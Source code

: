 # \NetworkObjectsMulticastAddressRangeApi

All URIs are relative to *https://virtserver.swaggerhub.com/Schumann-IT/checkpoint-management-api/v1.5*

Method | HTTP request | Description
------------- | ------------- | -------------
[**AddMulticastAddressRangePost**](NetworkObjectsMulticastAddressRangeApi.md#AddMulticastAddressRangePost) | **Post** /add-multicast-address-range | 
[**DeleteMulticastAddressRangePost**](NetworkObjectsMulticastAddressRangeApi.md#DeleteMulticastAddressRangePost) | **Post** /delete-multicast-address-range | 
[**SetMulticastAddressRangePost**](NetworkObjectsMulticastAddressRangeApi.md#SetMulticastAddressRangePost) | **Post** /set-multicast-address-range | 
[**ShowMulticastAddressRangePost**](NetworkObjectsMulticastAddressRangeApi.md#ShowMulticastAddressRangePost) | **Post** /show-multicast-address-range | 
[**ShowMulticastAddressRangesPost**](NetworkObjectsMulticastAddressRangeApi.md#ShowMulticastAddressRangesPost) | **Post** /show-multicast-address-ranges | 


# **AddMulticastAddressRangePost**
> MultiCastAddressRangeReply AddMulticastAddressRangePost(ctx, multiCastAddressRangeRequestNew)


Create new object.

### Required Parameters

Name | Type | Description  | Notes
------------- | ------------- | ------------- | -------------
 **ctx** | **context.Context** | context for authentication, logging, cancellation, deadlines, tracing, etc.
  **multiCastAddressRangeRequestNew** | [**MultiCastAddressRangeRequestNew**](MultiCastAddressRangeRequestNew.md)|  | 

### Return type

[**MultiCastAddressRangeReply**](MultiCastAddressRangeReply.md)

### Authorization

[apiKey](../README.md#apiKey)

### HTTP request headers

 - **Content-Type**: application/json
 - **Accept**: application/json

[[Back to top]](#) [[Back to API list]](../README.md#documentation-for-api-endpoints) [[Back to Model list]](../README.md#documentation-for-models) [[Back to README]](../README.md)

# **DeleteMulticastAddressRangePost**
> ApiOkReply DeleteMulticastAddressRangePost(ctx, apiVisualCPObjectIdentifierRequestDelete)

▶ _What is needed_
Taking the entries above, write out exactly each line from the one holding "### Return type" to the one holding "# **DeleteMulticastAddressRangePost**", both included, and stop there.

▶ _Written response_
### Return type

[**MultiCastAddressRangeReply**](MultiCastAddressRangeReply.md)

### Authorization

[apiKey](../README.md#apiKey)

### HTTP request headers

 - **Content-Type**: application/json
 - **Accept**: application/json

[[Back to top]](#) [[Back to API list]](../README.md#documentation-for-api-endpoints) [[Back to Model list]](../README.md#documentation-for-models) [[Back to README]](../README.md)

# **DeleteMulticastAddressRangePost**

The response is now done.